━━━ Material to process ━━━

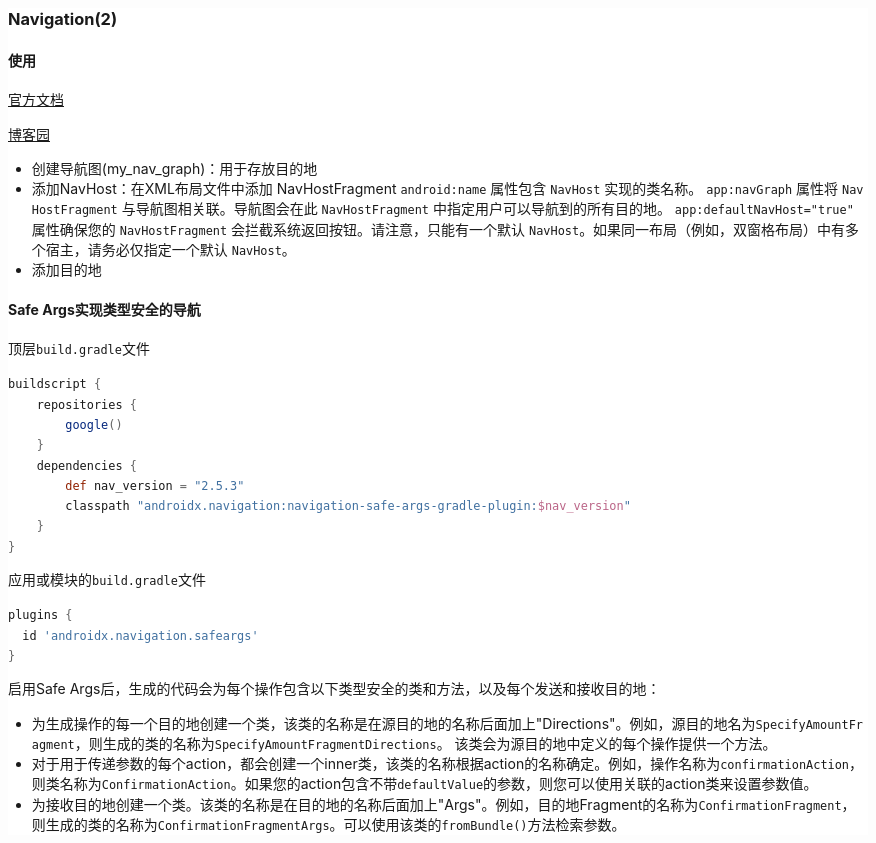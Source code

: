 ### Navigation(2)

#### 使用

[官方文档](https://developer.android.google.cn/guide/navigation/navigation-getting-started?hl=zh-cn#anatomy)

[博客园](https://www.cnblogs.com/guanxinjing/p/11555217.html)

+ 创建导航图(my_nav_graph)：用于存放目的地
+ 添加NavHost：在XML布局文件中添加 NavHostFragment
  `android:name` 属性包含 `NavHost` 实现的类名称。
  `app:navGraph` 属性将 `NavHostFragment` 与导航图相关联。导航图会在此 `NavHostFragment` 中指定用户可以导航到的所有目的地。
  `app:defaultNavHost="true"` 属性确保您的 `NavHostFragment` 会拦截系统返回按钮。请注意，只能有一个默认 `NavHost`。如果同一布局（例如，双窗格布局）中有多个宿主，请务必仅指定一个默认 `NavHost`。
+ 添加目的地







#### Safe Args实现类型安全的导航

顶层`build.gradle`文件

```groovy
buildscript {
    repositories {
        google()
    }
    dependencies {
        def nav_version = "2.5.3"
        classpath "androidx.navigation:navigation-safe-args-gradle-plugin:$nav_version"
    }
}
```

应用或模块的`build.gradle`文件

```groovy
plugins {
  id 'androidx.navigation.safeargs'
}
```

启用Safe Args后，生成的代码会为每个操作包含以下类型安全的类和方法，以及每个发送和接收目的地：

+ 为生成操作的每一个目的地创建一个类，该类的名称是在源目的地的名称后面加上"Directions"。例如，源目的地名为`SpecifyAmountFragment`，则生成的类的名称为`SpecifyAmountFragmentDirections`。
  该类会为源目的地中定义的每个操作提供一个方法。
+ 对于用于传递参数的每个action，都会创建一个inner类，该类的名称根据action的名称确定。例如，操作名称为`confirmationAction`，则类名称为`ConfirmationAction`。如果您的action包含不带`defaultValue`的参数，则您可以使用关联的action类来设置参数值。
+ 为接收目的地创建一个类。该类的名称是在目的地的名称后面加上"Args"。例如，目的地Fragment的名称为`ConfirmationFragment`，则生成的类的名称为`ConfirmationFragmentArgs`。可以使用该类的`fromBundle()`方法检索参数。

━━━

◆ **Assigned task**: Copy out each line of the records above that includes "https".

◆ **Solution for this problem**:
[官方文档](https://developer.android.google.cn/guide/navigation/navigation-getting-started?hl=zh-cn#anatomy)
[博客园](https://www.cnblogs.com/guanxinjing/p/11555217.html)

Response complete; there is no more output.